[Stored data entries]
★ ★ ★ ★ ★
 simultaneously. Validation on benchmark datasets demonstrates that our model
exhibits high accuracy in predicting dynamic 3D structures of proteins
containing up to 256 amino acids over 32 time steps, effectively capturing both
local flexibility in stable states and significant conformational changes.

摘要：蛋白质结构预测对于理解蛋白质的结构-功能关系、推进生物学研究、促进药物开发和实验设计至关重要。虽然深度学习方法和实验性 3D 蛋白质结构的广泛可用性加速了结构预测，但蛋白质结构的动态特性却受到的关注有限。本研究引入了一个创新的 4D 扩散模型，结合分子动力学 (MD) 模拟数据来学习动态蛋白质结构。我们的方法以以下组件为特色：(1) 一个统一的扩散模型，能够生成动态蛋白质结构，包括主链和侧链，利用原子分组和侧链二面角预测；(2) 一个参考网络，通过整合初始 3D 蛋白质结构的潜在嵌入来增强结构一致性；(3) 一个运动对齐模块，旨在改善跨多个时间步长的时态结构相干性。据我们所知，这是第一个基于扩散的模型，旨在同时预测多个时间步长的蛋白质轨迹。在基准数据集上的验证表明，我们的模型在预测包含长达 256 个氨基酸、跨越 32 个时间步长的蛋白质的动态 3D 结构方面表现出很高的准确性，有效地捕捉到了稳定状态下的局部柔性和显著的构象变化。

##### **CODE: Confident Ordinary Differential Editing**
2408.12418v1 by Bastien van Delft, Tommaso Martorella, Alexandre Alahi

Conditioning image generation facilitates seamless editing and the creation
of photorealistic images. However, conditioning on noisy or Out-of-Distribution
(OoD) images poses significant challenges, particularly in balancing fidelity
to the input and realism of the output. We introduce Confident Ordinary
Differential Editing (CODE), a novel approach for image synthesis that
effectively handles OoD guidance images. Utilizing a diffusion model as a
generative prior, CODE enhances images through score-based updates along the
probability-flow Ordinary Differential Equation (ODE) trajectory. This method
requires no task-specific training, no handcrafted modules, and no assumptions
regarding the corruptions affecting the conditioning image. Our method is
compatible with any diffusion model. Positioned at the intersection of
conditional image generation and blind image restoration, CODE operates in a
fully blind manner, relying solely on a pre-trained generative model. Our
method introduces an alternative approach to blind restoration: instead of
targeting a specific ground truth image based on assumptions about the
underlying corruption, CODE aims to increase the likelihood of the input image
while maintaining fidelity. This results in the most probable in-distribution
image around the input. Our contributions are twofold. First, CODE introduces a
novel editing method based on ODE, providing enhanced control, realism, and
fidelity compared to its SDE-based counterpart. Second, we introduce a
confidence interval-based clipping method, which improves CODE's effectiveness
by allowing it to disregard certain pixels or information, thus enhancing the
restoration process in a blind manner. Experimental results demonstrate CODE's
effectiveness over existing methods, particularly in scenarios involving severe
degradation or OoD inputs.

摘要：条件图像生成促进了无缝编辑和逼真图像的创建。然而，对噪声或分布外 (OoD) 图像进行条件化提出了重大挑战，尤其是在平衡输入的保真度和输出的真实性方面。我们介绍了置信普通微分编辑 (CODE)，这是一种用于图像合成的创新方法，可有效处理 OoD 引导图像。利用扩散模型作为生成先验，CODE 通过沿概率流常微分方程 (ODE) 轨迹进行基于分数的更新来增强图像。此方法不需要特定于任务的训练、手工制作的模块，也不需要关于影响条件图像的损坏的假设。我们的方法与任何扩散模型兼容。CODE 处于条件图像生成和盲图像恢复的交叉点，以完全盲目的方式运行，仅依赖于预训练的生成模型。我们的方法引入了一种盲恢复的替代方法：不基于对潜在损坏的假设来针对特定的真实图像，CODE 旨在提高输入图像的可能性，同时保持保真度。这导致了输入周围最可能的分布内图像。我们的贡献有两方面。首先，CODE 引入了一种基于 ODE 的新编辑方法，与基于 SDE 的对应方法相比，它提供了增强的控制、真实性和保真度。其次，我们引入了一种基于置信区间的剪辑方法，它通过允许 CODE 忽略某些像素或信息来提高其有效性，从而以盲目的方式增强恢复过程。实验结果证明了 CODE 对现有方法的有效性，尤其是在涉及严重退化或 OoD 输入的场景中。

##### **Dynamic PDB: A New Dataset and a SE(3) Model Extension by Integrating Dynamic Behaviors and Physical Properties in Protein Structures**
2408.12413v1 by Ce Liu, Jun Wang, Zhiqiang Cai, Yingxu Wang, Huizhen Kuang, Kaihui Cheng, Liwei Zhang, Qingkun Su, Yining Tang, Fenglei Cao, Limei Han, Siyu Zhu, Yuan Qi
★ ★ ★ ★ ★
• Try it: From the data, list each line in which the string "specific" appears.

• Written answer:
requires no task-specific training, no handcrafted modules, and no assumptions
targeting a specific ground truth image based on assumptions about the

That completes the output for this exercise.